Our party emerging from the
hogum. The interior of the hogum is a roughly circular structure
having log walls (see left picture). The log walls of the hogum are
then covered with earth. |
We then continued into
Monument Valley, so called because of the sandstone formations that
have been weathered into an impressive array of colorful buttes and
spires. At the top of the page is a picture showing a formation known as "The
Elephant" in the foreground, with a butte in the background; the
formations almost blend together.>

In the background to this
picture is the skyline to Monument Valley.

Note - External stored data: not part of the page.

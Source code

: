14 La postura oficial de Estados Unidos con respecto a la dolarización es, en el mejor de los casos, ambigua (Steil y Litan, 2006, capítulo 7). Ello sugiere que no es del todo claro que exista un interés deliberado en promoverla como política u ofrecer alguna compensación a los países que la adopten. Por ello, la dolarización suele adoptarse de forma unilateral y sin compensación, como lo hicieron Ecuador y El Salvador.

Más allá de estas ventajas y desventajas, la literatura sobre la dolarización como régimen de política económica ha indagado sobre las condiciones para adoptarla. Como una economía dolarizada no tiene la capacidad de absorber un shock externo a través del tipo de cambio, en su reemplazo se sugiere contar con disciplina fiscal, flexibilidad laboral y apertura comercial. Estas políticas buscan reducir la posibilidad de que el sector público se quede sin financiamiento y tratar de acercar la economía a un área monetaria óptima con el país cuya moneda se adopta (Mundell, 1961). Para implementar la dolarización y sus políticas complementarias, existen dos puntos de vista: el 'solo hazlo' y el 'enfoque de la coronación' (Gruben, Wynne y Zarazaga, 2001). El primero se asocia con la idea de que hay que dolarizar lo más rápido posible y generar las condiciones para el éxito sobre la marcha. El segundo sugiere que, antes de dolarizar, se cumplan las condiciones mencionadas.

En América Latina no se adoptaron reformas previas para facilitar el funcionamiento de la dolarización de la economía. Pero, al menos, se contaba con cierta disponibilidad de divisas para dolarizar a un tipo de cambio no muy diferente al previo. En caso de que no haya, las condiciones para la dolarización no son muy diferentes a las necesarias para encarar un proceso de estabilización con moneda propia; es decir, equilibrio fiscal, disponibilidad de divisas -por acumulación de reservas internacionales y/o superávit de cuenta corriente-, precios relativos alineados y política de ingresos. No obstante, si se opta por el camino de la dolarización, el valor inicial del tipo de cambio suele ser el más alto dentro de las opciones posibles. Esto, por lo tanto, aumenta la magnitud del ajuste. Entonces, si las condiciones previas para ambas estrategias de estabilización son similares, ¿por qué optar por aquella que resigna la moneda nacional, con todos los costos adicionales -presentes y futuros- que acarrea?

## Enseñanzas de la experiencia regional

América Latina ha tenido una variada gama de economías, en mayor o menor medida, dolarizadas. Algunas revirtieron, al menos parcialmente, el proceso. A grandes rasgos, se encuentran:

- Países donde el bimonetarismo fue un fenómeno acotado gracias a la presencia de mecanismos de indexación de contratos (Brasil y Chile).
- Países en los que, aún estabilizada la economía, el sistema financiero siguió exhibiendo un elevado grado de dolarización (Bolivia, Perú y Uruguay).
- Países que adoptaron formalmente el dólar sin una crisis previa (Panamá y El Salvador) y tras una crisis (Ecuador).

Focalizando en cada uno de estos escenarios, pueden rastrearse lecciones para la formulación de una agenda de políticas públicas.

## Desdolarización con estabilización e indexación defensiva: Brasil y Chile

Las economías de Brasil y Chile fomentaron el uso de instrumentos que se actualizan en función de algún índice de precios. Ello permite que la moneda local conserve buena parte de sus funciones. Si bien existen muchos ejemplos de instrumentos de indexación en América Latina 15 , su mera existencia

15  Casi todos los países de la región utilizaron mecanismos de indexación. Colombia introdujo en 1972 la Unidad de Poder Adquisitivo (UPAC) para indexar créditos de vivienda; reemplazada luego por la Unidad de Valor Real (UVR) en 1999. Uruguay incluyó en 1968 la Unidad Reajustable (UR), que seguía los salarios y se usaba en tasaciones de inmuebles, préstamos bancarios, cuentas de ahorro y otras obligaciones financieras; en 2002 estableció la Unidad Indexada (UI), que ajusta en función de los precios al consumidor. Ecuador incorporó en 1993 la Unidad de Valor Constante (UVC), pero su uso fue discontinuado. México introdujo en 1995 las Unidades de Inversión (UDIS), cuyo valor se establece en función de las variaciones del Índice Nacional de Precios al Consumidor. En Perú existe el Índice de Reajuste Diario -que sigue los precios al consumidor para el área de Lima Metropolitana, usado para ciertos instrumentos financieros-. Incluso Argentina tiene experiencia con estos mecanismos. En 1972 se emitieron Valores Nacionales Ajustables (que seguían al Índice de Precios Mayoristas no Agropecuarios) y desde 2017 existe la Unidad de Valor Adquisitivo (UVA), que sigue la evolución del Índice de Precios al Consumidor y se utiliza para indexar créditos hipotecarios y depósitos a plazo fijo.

The cliff in the foreground is
known as "John Ford's Point."
If you want, you can pay a dollar
to take a picture of a man on horseback posing on this cliff. |

This is one of a matched pair
of formations known as "The Mittens." |

This trio of spires are collectively known as "The Three Sisters" because of a purported resemblence to three nuns in habits. |
After our tour of Monument
Valley, we flew back to Lake Powell for
lunch and, after lunch, a boat trip into Antelope
Canyon.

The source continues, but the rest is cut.